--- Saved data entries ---

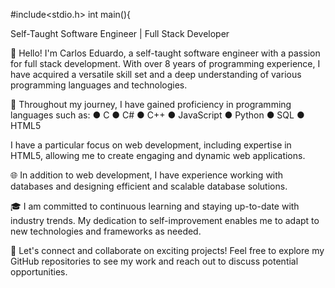 #include<stdio.h>
int main(){

Self-Taught Software Engineer | Full Stack Developer

👋 Hello! I'm Carlos Eduardo, a self-taught software engineer with a passion for full stack development. With over 8 years of programming experience, I have acquired a versatile skill set and a deep understanding of various programming languages and technologies.

💼 Throughout my journey, I have gained proficiency in programming languages such as:
● C
● C#
● C++
● JavaScript
● Python
● SQL
● HTML5

I have a particular focus on web development, including expertise in HTML5, allowing me to create engaging and dynamic web applications.

🌐 In addition to web development, I have experience working with databases and designing efficient and scalable database solutions.

🎓 I am committed to continuous learning and staying up-to-date with industry trends. My dedication to self-improvement enables me to adapt to new technologies and frameworks as needed.

🚀 Let's connect and collaborate on exciting projects! Feel free to explore my GitHub repositories to see my work and reach out to discuss potential opportunities.
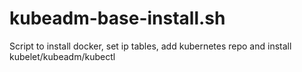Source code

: # kubeadm-base-install.sh
Script to install docker, set ip tables, add kubernetes repo and install kubelet/kubeadm/kubectl
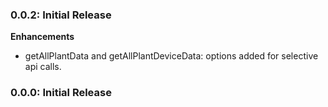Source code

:### 0.0.2: Initial Release

**Enhancements** 
- getAllPlantData and getAllPlantDeviceData: options added for selective api calls.

### 0.0.0: Initial Release
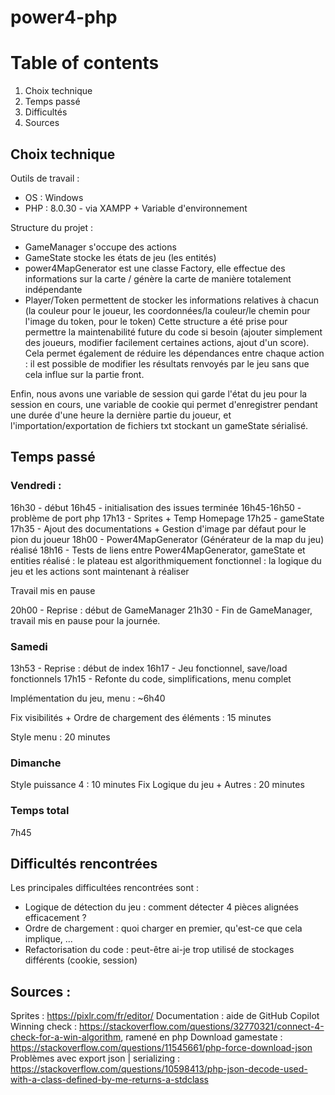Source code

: # power4-php

# Table of contents
1. Choix technique
2. Temps passé
3. Difficultés
4. Sources

## Choix technique
Outils de travail :
- OS : Windows
- PHP : 8.0.30 - via XAMPP + Variable d'environnement

Structure du projet : 
- GameManager s'occupe des actions
- GameState stocke les états de jeu (les entités)
- power4MapGenerator est une classe Factory, elle effectue des informations sur la carte / génère la carte de manière totalement indépendante
- Player/Token permettent de stocker les informations relatives à chacun (la couleur pour le joueur, les coordonnées/la couleur/le chemin pour l'image du token, pour le token)
Cette structure a été prise pour permettre la maintenabilité future du code si besoin (ajouter simplement des joueurs, modifier facilement certaines actions, ajout d'un score).
Cela permet également de réduire les dépendances entre chaque action : il est possible de modifier les résultats renvoyés par le jeu sans que cela influe sur la partie front.

Enfin, nous avons une variable de session qui garde l'état du jeu pour la session en cours, une variable de cookie qui permet d'enregistrer pendant une durée d'une heure
la dernière partie du joueur, et l'importation/exportation de fichiers txt stockant un gameState sérialisé.

## Temps passé

### Vendredi :

16h30 - début
16h45 - initialisation des issues terminée
16h45-16h50 - problème de port php
17h13 - Sprites + Temp Homepage
17h25 - gameState
17h35 - Ajout des documentations + Gestion d'image par défaut pour le pion du joueur
18h00 - Power4MapGenerator (Générateur de la map du jeu) réalisé
18h16 - Tests de liens entre Power4MapGenerator, gameState et entities réalisé : le plateau est algorithmiquement fonctionnel :
la logique du jeu et les actions sont maintenant à réaliser

Travail mis en pause

20h00 - Reprise : début de GameManager
21h30 - Fin de GameManager, travail mis en pause pour la journée.


### Samedi

13h53 - Reprise : début de index
16h17 - Jeu fonctionnel, save/load fonctionnels
17h15 - Refonte du code, simplifications, menu complet

Implémentation du jeu, menu : ~6h40

Fix visibilités + Ordre de chargement des éléments : 15 minutes

Style menu : 20 minutes


### Dimanche

Style puissance 4 : 10 minutes
Fix Logique du jeu + Autres : 20 minutes


### Temps total
7h45


## Difficultés rencontrées
Les principales difficultées rencontrées sont :
- Logique de détection du jeu : comment détecter 4 pièces alignées efficacement ?
- Ordre de chargement : quoi charger en premier, qu'est-ce que cela implique, ...
- Refactorisation du code : peut-être ai-je trop utilisé de stockages différents (cookie, session)


## Sources :
Sprites : https://pixlr.com/fr/editor/
Documentation : aide de GitHub Copilot
Winning check : https://stackoverflow.com/questions/32770321/connect-4-check-for-a-win-algorithm, ramené en php
Download gamestate : https://stackoverflow.com/questions/11545661/php-force-download-json
Problèmes avec export json | serializing : https://stackoverflow.com/questions/10598413/php-json-decode-used-with-a-class-defined-by-me-returns-a-stdclass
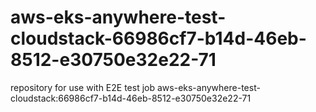 # aws-eks-anywhere-test-cloudstack-66986cf7-b14d-46eb-8512-e30750e32e22-71
repository for use with E2E test job aws-eks-anywhere-test-cloudstack:66986cf7-b14d-46eb-8512-e30750e32e22-71
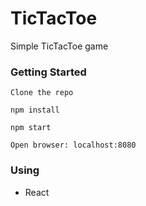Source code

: # TicTacToe
Simple TicTacToe game

### Getting Started
`Clone the repo`

`npm install`

`npm start`

`Open browser: localhost:8080`

### Using
- React
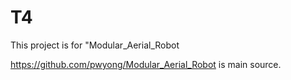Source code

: # T4
This project is for "Modular_Aerial_Robot

https://github.com/pwyong/Modular_Aerial_Robot
is main source.
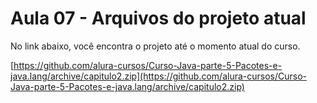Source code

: # Aula 07 - Arquivos do projeto atual

No link abaixo, você encontra o projeto até o momento atual do curso.

[https://github.com/alura-cursos/Curso-Java-parte-5-Pacotes-e-java.lang/archive/capitulo2.zip](https://github.com/alura-cursos/Curso-Java-parte-5-Pacotes-e-java.lang/archive/capitulo2.zip)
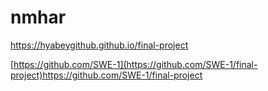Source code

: # nmhar

https://hyabeygithub.github.io/final-project

[https://github.com/SWE-1](https://github.com/SWE-1/final-project)https://github.com/SWE-1/final-project
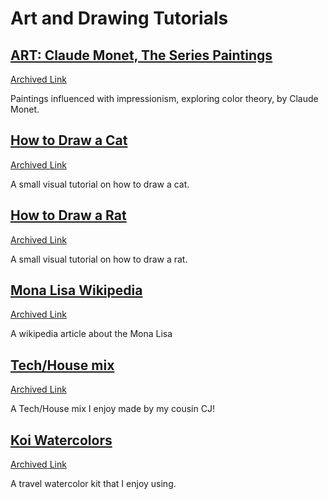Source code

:# Art and Drawing Tutorials

## [ART: Claude Monet, The Series Paintings](https://www.nga.gov/features/slideshows/claude-monet.html)
[Archived Link](https://web.archive.org/web/20240508144908/https://www.nga.gov/features/slideshows/claude-monet.htmlIn.html)

Paintings influenced with impressionism, exploring color theory, by Claude Monet.

## [How to Draw a Cat](https://www.toadhollowstudio.com/wp_blog/draw-cat-step/)
[Archived Link](http://web.archive.org/web/20240624174628/https://www.toadhollowstudio.com/wp_blog/draw-cat-step/)

A small visual tutorial on how to draw a cat.

## [How to Draw a Rat](https://www.deviantart.com/nezupanda/art/Rat-Tutorial-290900060)
[Archived Link](https://web.archive.org/web/20240627000346/https://www.deviantart.com/nezupanda/art/Rat-Tutorial-290900060)

A small visual tutorial on how to draw a rat.

## [Mona Lisa Wikipedia](https://en.wikipedia.org/wiki/Mona_Lisa)
[Archived Link](https://web.archive.org/web/20240804032632/https://en.wikipedia.org/wiki/Mona_Lisa)

A wikipedia article about the Mona Lisa

## [Tech/House mix](https://soundcloud.com/ceejay-31/technohouse-mix?si=99f71c4d38bf40df8b41bb5129f3aa08&utm_source=clipboard&utm_medium=text&utm_campaign=social_sharing)
[Archived Link](https://web.archive.org/web/20241107223146/https://soundcloud.com/ceejay-31/technohouse-mix?si=99f71c4d38bf40df8b41bb5129f3aa08)

A Tech/House mix I enjoy made by my cousin CJ!

## [Koi Watercolors](https://www.sakuraofamerica.com/product/koi-water-color-field-sketch-kit/)
[Archived Link](https://web.archive.org/web/20240229180044/https://www.sakuraofamerica.com/product/koi-water-color-field-sketch-kit/)

A travel watercolor kit that I enjoy using.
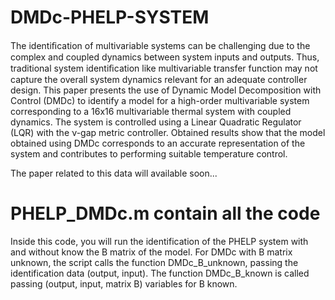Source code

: # DMDc-PHELP-SYSTEM
The identiﬁcation of multivariable systems can be challenging due to the complex and coupled dynamics between system inputs and outputs. 
Thus, traditional system identiﬁcation like multivariable transfer function may not capture the overall system dynamics relevant for an 
adequate controller design. This paper presents the use of Dynamic Model Decomposition with Control (DMDc) to identify a model for a 
high-order multivariable system corresponding to a 16x16 multivariable thermal system with coupled dynamics. The system is controlled 
using a Linear Quadratic Regulator (LQR) with the ν-gap metric controller. Obtained results show that the model obtained using DMDc 
corresponds to an accurate representation of the system and contributes to performing suitable temperature control.

The paper related to this data will available soon...

# PHELP_DMDc.m contain all the code
Inside this code, you will run the identification of the PHELP system with and without know the B matrix of the model. 
For DMDc with B matrix unknown, the script calls the function DMDc_B_unknown, passing the identification data (output, input). 
The function DMDc_B_known is called passing (output, input, matrix B) variables for B known. 
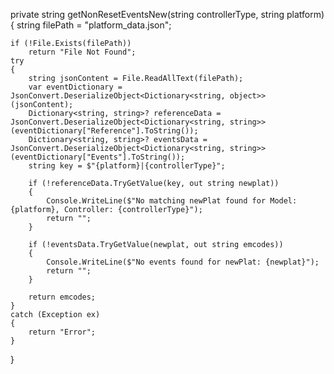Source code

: private string getNonResetEventsNew(string controllerType, string platform)
{
    string filePath = "platform_data.json";

    if (!File.Exists(filePath))
        return "File Not Found";
    try
    {
        string jsonContent = File.ReadAllText(filePath);
        var eventDictionary = JsonConvert.DeserializeObject<Dictionary<string, object>>(jsonContent);
        Dictionary<string, string>? referenceData = JsonConvert.DeserializeObject<Dictionary<string, string>>(eventDictionary["Reference"].ToString());
        Dictionary<string, string>? eventsData = JsonConvert.DeserializeObject<Dictionary<string, string>>(eventDictionary["Events"].ToString());
        string key = $"{platform}|{controllerType}";

        if (!referenceData.TryGetValue(key, out string newplat))
        {
            Console.WriteLine($"No matching newPlat found for Model: {platform}, Controller: {controllerType}");
            return "";
        }

        if (!eventsData.TryGetValue(newplat, out string emcodes))
        {
            Console.WriteLine($"No events found for newPlat: {newplat}");
            return "";
        }

        return emcodes;
    }
    catch (Exception ex)
    {
        return "Error";
    }
    
}
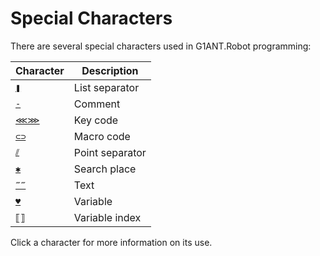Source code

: # Special Characters

There are several special characters used in G1ANT.Robot programming:

| Character                 | Description    |
| ------------------------- | -------------- |
| [`❚`](array-separator.md) | List separator |
| [`-`](comment.md)         | Comment        |
| [`⋘⋙`](key-code.md)       | Key code       |
| [`⊂⊃`](macro.md)          | Macro code     |
| [`⫽`](point-separator.md)          | Point separator     |
| [`✱`](search-place.md)    | Search place   |
| [`‴‴`](text.md)           | Text           |
| [`♥`](variable.md)        | Variable       |
| [⟦⟧](variable-index.md)   | Variable index |

Click a character for more information on its use.
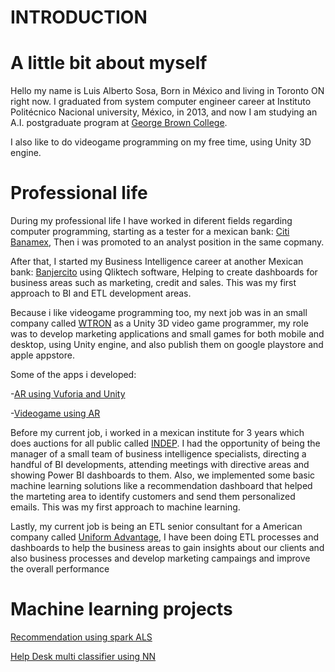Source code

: # INTRODUCTION

# A little bit about myself

Hello my name is Luis Alberto Sosa, Born in México and living in Toronto ON right now. I graduated from system computer engineer career at Instituto Politécnico Nacional university, México, in 2013, and now I am studying an A.I. postgraduate program at [George Brown College](https://www.georgebrown.ca/programs/applied-ai-solutions-development-program-postgraduate-t431).

I also like to do videogame programming on my free time, using Unity 3D engine. 

# Professional life

During my professional life I have worked in diferent fields regarding computer programming, starting as a tester for a mexican bank: [Citi Banamex](https://www.banamex.com/), Then i was promoted to an analyst position in the same copmany.

After that, I started my Business Intelligence career at another Mexican bank: [Banjercito](https://www.gob.mx/banjercito#9977) using Qliktech software, Helping to create dashboards for business areas such as marketing, credit and sales. This was my first approach to BI and ETL development areas.

Because i like videogame programming too, my next job was in an small company called [WTRON](https://www.w-tron.com.mx/) as a Unity 3D video game programmer, my role was to develop marketing applications and small games for both mobile and desktop, using Unity engine, and also publish them on google playstore and apple appstore.

Some of the apps i developed:

-[AR using Vuforia and Unity](https://play.google.com/store/apps/details?id=com.WTLabs.DazAR)

-[Videogame using AR](https://play.google.com/store/apps/details?id=com.WTron.EventoDaz)

Before my current job, i worked in a mexican institute for 3 years which does auctions for all public called [INDEP](https://www.gob.mx/indep). I had the opportunity of being the manager of a small team of business intelligence specialists, directing a handful of BI developments, attending meetings with directive areas and showing Power BI dashboards to them. Also, we implemented some basic machine learning solutions like a recommendation dashboard that helped the marteting area to identify customers and send them personalized emails. This was my first approach to machine learning.

Lastly, my current job is being an ETL senior consultant for a American company called [Uniform Advantage](https://www.uniformadvantage.com/), I have been doing ETL processes and dashboards to help the business areas to gain insights about our clients and also business processes and develop marketing campaings and improve the overall performance 

# Machine learning projects

[Recommendation using spark ALS](https://github.com/nepluis/Machine-learning-Repo/tree/main/ML%20projects/Recommendation)

[Help Desk multi classifier using NN](https://github.com/nepluis/Machine-learning-Repo/tree/main/ML%20projects/Classifiers/Help_desk_multi_classifier)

--- WORK TO BE COMPLETED ---
With "Sprites" as the string to match, show every line of the entries above that has it.

--- ANSWER TO THE EXERCISE ---
17h13 - Sprites + Temp Homepage
Sprites : https://pixlr.com/fr/editor/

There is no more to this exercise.